There's a way to avoid those taxes, though. If you make frequent withdrawals of after-tax money (perhaps monthly or quarterly) or you leave your contributions in a money market fund, the earnings should be minimal. Also, if your investments don't yield any return over a given period (or have a tough stretch and lose money), there are no applicable taxes.
This can be tricky if you are making after-tax contributions and your employer doesn't allow for in-service withdrawals. You can still contribute after taxes and transfer the funds to a Roth IRA when you leave your job, but any earnings on after-tax investments could create a sizable tax bill. Consider investing those after-tax funds anyway and transferring the earnings to a traditional IRA instead to avoid the tax bill.
Should I use a mega backdoor Roth IRA?
You should stick with a regular backdoor Roth IRA conversion if your income level isn't high enough. The same applies if you can't max out both your annual 401(k) and traditional IRA contributions, or your employer doesn't allow for in-service withdrawals.

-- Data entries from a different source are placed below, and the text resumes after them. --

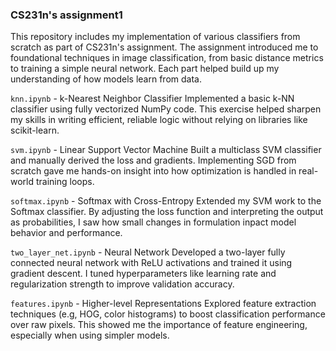 ### CS231n's assignment1

This repository includes my implementation of various classifiers from scratch as part of CS231n's assignment. The assignment introduced me to foundational techniques in image classification, from basic distance metrics to training a simple neural network. Each part helped build up my understanding of how models learn from data.


`knn.ipynb` - k-Nearest Neighbor Classifier
Implemented a basic k-NN classifier using fully vectorized NumPy code. This exercise helped sharpen my skills in writing efficient, reliable logic without relying on libraries like scikit-learn.

`svm.ipynb` - Linear Support Vector Machine
Built a multiclass SVM classifier and manually derived the loss and gradients. Implementing SGD from scratch gave me hands-on insight into how optimization is handled in real-world training loops.

`softmax.ipynb` - Softmax with Cross-Entropy
Extended my SVM work to the Softmax classifier. By adjusting the loss function and interpreting the output as probabilities, I saw how small changes in formulation inpact model behavior and performance.

`two_layer_net.ipynb` - Neural Network
Developed a two-layer fully connected neural network with ReLU activations and trained it using gradient descent. I tuned hyperparameters like learning rate and regularization strength to improve validation accuracy.

`features.ipynb` - Higher-level Representations
Explored feature extraction techniques (e.g, HOG, color histograms) to boost classification performance over raw pixels. This showed me the importance of feature engineering, especially when using simpler models.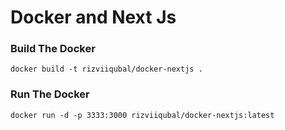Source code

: # Docker and Next Js

### Build The Docker
` docker build -t rizviiqubal/docker-nextjs . `

### Run The Docker
` docker run -d -p 3333:3000 rizviiqubal/docker-nextjs:latest `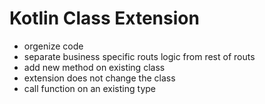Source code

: # Kotlin Class Extension

* orgenize code
* separate business specific routs logic from rest of routs
* add new method on existing class
* extension does not change the class
* call function on an existing type
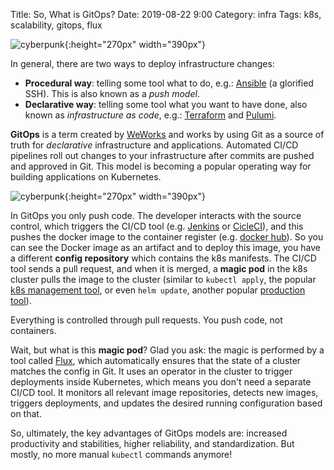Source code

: Title: So, What is GitOps?
Date: 2019-08-22 9:00 
Category: infra
Tags: k8s, scalability, gitops, flux

![cyberpunk](./cyberpunk/container.png){:height="270px" width="390px"}


In general, there are two ways to deploy infrastructure changes:

- **Procedural way**: telling some tool what to do, e.g.: [Ansible](https://www.ansible.com/) (a glorified SSH). This is also known as a *push model*.
- **Declarative way**: telling some tool what you want to have done, also known as *infrastructure as code*, e.g.: [Terraform](https://www.terraform.io/) and [Pulumi](https://www.pulumi.com/).

**GitOps** is a term created by [WeWorks](https://www.weave.works/technologies/gitops/) and works by using Git as a source of truth for *declarative* infrastructure and applications. Automated CI/CD pipelines roll out changes to your infrastructure after commits are pushed and approved in Git. This model is becoming a popular operating way for building applications on Kubernetes. 

![cyberpunk](./cyberpunk/gitiops1.png){:height="270px" width="390px"}


In GitOps you only push code. The developer interacts with the source control, which triggers the CI/CD tool (e.g. [Jenkins](https://jenkins.io/) or [CicleCI](https://circleci.com)), and this pushes the docker image to the container register (e.g. [docker hub](https://hub.docker.com/)). So you can see the Docker image as an artifact and to deploy this image, you have a different **config repository** which contains the k8s manifests. The CI/CD tool sends a pull request, and when it is merged, a **magic pod** in the k8s cluster pulls the image to the cluster (similar to `kubectl apply`, the popular [k8s management tool](https://kubernetes.io/docs/reference/kubectl/kubectl/), or even `helm update`, another popular [production tool](https://helm.sh/)). 

Everything is controlled through pull requests. You push code, not containers. 

Wait, but what is this **magic pod**? Glad you ask: the magic is performed by a tool called [Flux](https://github.com/fluxcd/flux), which automatically ensures that the state of a cluster matches the config in Git. It uses an operator in the cluster to trigger deployments inside Kubernetes, which means you don't need a separate CI/CD tool. It monitors all relevant image repositories, detects new images, triggers deployments, and updates the desired running configuration based on that.


So, ultimately, the key advantages of GitOps models are: increased productivity and stabilities, higher reliability, and standardization. But mostly, no more manual `kubectl` commands anymore!

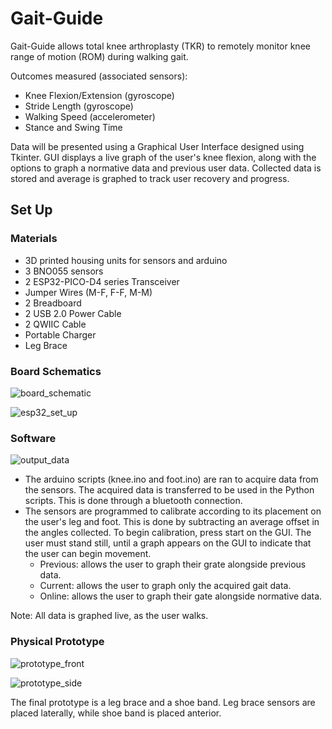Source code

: # Gait-Guide

Gait-Guide allows total knee arthroplasty (TKR) to remotely monitor knee range of motion (ROM) during walking gait.

Outcomes measured (associated sensors):

* Knee Flexion/Extension (gyroscope)
* Stride Length (gyroscope)
* Walking Speed (accelerometer)
* Stance and Swing Time

Data will be presented using a Graphical User Interface designed using Tkinter. GUI displays a live graph of the user's knee flexion, along with the options to graph a normative data and previous user data. Collected data is stored and average is graphed to track user recovery and progress.


## Set Up

### Materials

* 3D printed housing units for sensors and arduino
* 3 BNO055 sensors
* 2 ESP32-PICO-D4 series Transceiver
* Jumper Wires (M-F, F-F, M-M)
* 2 Breadboard
* 2 USB 2.0 Power Cable
* 2 QWIIC Cable
* Portable Charger
* Leg Brace

### Board Schematics

![board_schematic](https://user-images.githubusercontent.com/61253723/178176226-47346ba3-673a-4570-969f-5e46e9355220.png)

![esp32_set_up](https://user-images.githubusercontent.com/61253723/178176296-867a575e-5040-4c5d-b7a6-7a64564d2679.png)


### Software
![output_data](https://user-images.githubusercontent.com/61253723/178176381-883d76dc-d6b5-4252-a61e-3023f87879a5.png)

* The arduino scripts (knee.ino and foot.ino) are ran to acquire data from the sensors. The acquired data is transferred to be used in the Python scripts. This is done through a bluetooth connection.
* The sensors are programmed to calibrate according to its placement on the user's leg and foot. This is done by subtracting an average offset in the angles collected. To begin calibration, press start on the GUI. The user must stand still, until a graph appears on the GUI to indicate that the user can begin movement.
  * Previous: allows the user to graph their grate alongside previous data.
  * Current: allows the user to graph only the acquired gait data.
  * Online: allows the user to graph their gate alongside normative data.

Note: All data is graphed live, as the user walks. 


### Physical Prototype
![prototype_front](https://user-images.githubusercontent.com/61253723/178178442-02c581d3-5e11-4baf-8f58-74fcf48b454b.jpg)


![prototype_side](https://user-images.githubusercontent.com/61253723/178176885-7ae03b0e-3a55-4be0-8665-a701957fc469.jpg)

The final prototype is a leg brace and a shoe band. Leg brace sensors are placed laterally, while shoe band is placed anterior.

But if you meet the income and savings requirements, a mega backdoor Roth IRA is a great vehicle for diversifying your retirement income -- granting you both tax-deferred income (taxable at the time of withdrawal) on your pre-tax contributions and tax-free income on your after-tax contributions (if funds are transferred to a Roth IRA). Plus, a mega backdoor Roth IRA can avoid the taxable event that a normal backdoor Roth IRA conversion often creates.